PROBLEM DETAILS:
In the entries below, find the line with "What all these" and the line with "Admittedly, I've just". Print those two and everything between them exactly, and nothing else.

━━━━━ PROVIDED RECORDS

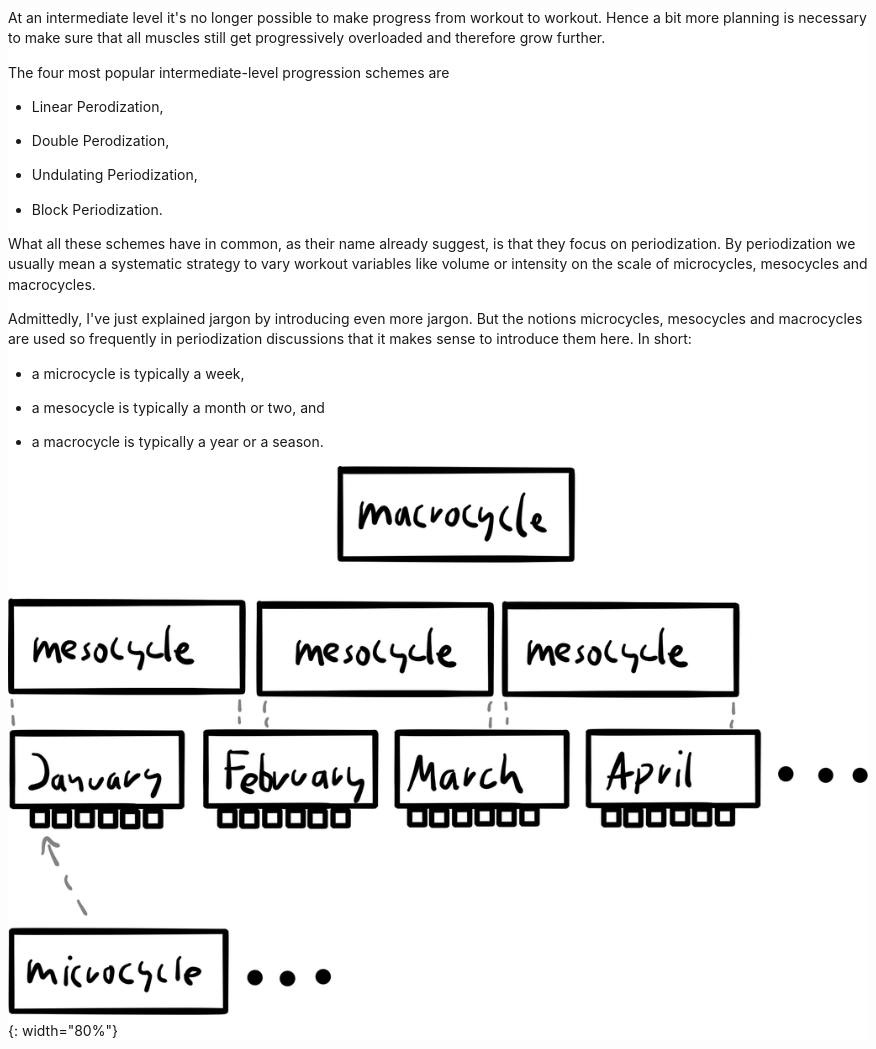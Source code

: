 At an intermediate level it's no longer possible to make progress from
workout to workout. Hence a bit more planning is necessary to make sure
that all muscles still get progressively overloaded and therefore grow
further.

The four most popular intermediate-level progression schemes are

-   Linear Perodization,

-   Double Perodization,

-   Undulating Periodization,

-   Block Periodization.

What all these schemes have in common, as their name already suggest, is
that they focus on periodization. By periodization we usually mean a
systematic strategy to vary workout variables like volume or intensity
on the scale of microcycles, mesocycles and macrocycles.

Admittedly, I've just explained jargon by introducing even more jargon.
But the notions microcycles, mesocycles and macrocycles are used so
frequently in periodization discussions that it makes sense to introduce
them here. In short:

-   a microcycle is typically a week,

-   a mesocycle is typically a month or two, and

-   a macrocycle is typically a year or a season.

![](images/muscle/7.png){: width="80%"}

━━━━━━━━━━

TASK OUTPUT:
What all these schemes have in common, as their name already suggest, is
that they focus on periodization. By periodization we usually mean a
systematic strategy to vary workout variables like volume or intensity
on the scale of microcycles, mesocycles and macrocycles.

Admittedly, I've just explained jargon by introducing even more jargon.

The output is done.